Friday, June 14, 2013

San Onofre Closure a Financial Decision, Nuclear Power Far From Over, Says Oilprice.com


I don't see anything wrong with shutting down nuclear power plants like San Onofre in southern California because of cost consideration, not because of safety consideration. A shutdown is a shutdown.

From Oilprice.com newsletter (6/14/2013), part:

But the big “upset” story this week—for those not lured away by the sexier news of the NSA’s digital surveillance reach—is the permanent closure of the San Onofre nuclear plant and the ensuing regulatory battle Edison International (EIX) will have to fight over who is going to foot the bill here. It will cost around $3.4 billion to retire the nuclear plant. The plant is owned by Southern California Edison, which has invested $2.1 billion in San Onofre’s two nuclear reactors, and now finds that it could end up paying $1.3 billion in refunds for customers who paid since the plant stopped producing power in January last year when the reactors were shut down after a radioactive leak was discovered.

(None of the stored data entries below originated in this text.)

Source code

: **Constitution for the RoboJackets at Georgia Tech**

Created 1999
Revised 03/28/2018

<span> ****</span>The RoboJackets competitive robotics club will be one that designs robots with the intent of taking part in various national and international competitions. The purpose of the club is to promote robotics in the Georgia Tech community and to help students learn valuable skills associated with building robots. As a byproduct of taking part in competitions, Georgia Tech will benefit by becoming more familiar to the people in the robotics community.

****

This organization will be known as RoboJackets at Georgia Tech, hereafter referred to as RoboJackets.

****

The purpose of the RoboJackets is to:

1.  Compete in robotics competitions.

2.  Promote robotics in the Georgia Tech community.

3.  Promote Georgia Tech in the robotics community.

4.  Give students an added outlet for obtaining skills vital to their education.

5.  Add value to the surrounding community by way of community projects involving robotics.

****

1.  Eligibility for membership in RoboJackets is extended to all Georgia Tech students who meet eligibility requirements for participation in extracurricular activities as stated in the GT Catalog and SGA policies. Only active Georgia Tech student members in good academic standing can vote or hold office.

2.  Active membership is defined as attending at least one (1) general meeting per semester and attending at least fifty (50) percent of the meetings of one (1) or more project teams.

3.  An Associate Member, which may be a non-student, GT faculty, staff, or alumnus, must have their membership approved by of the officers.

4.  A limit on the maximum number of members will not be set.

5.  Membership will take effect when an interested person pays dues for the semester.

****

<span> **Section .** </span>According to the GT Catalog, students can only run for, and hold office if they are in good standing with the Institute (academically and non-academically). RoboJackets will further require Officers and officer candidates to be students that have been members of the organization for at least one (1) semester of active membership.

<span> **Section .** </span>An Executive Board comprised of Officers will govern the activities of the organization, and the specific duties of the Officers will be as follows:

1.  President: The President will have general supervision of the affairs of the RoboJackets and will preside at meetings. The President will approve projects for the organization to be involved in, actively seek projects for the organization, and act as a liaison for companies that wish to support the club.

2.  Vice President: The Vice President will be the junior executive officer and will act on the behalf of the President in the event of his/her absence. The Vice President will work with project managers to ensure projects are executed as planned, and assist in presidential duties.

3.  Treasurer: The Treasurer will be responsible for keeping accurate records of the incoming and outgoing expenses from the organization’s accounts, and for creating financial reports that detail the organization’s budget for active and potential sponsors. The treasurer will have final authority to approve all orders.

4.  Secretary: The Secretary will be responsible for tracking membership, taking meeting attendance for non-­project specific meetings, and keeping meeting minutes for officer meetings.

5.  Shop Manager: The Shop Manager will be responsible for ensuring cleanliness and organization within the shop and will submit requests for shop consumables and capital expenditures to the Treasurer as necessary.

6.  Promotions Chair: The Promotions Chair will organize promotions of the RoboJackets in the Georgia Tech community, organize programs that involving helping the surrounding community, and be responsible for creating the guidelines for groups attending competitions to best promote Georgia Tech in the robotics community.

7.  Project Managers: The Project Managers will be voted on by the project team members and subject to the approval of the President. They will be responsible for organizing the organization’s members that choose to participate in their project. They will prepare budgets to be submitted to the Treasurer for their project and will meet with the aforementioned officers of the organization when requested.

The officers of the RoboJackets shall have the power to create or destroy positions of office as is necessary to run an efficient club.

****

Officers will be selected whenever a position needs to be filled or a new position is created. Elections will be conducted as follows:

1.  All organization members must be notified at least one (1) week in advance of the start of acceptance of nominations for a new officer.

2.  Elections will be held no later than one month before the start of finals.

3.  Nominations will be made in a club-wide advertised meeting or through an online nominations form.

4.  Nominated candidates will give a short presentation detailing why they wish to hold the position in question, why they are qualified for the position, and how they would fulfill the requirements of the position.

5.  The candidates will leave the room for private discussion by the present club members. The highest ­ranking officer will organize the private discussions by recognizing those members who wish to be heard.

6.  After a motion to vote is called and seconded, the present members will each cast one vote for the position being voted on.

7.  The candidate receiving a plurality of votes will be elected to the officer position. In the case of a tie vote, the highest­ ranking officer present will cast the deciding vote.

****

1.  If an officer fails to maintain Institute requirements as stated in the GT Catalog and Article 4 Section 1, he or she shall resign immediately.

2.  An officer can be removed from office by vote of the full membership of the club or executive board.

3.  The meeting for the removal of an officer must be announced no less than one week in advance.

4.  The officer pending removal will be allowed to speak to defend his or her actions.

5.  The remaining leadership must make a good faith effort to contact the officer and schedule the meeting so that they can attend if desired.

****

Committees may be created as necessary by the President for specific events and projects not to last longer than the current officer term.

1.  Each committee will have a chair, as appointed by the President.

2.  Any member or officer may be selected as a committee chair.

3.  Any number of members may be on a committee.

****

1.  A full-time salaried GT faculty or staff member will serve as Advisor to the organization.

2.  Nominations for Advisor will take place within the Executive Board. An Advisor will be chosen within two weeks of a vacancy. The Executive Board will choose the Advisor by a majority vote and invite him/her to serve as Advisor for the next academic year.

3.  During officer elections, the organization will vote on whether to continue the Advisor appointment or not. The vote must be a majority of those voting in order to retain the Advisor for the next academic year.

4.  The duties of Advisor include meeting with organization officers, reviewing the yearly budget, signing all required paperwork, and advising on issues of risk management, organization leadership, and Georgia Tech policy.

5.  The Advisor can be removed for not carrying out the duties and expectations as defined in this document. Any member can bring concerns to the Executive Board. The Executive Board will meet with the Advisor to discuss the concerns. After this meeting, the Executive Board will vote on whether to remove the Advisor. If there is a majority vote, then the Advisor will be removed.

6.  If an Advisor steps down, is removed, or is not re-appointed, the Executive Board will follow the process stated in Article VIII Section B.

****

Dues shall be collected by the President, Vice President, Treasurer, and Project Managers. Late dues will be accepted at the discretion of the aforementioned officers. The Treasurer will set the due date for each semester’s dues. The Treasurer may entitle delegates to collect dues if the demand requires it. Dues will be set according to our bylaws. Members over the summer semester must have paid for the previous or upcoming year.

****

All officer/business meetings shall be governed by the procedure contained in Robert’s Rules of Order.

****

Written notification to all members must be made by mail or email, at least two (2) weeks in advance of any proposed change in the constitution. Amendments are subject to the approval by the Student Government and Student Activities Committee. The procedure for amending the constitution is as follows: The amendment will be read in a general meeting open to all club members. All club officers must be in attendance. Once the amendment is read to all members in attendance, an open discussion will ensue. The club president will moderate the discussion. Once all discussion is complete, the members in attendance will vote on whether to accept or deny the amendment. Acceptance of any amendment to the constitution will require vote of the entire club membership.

The San Onofre story is the continuation of a story that began in earnest when the shale gas boom turned nuclear endeavors into economic nightmares. This year has seen the closure of four other commercial nuclear power units so far. Since then the idea of possibly restarting the reactors proved to come along with costs that wouldn’t be recouped and significant regulatory hurdles. Existing nuclear reactors are becoming increasingly too expensive to maintain, and questions of safety rise in tandem with costs that question commercial viability. But it’s not the beginning of the end for nuclear; it’s just the beginning of the beginning, and a future (still quite a long way off) where small modular reactors (SMRs) will take center stage.


The "San Onofre" link in the article goes to June 7, 2013 Bloomberg article, in which the CEO of Southern California Edison says it's cheaper to buy power on the open market:

“It no longer makes sense to restart San Onofre,” Craver said today. Buying power on the open market became the cheaper alternative because a year of delay cut too deeply into its operating life, he told reporters. The reactor license expires in 9 years. Edison was spending $30 million a month preparing for the restart, he said.


The Obama administration is funding Babcock Wilcox to design and commercialize small modular reactors.

3 comments:

VyseLegendaire said...

For those with any real knowledge of financial situation on the globe, it was glaringly obvious that they would be the cause of the shutdown of modern industrial implements.

Anonymous said...

Financial because they don't have the bazillions required to shut the damn things down properly and cure all the people poisoned by it.

Anonymous said...

There is not enough money spent on research on how to accelerate the decay of nuclear waste: the plan is to just wait until it becomes someone else problem.

Also, no private enterprise would run an npp if they had to pay for their nuclear waste disposal so, financially speaking, there should be not a single npp operating ion the planet.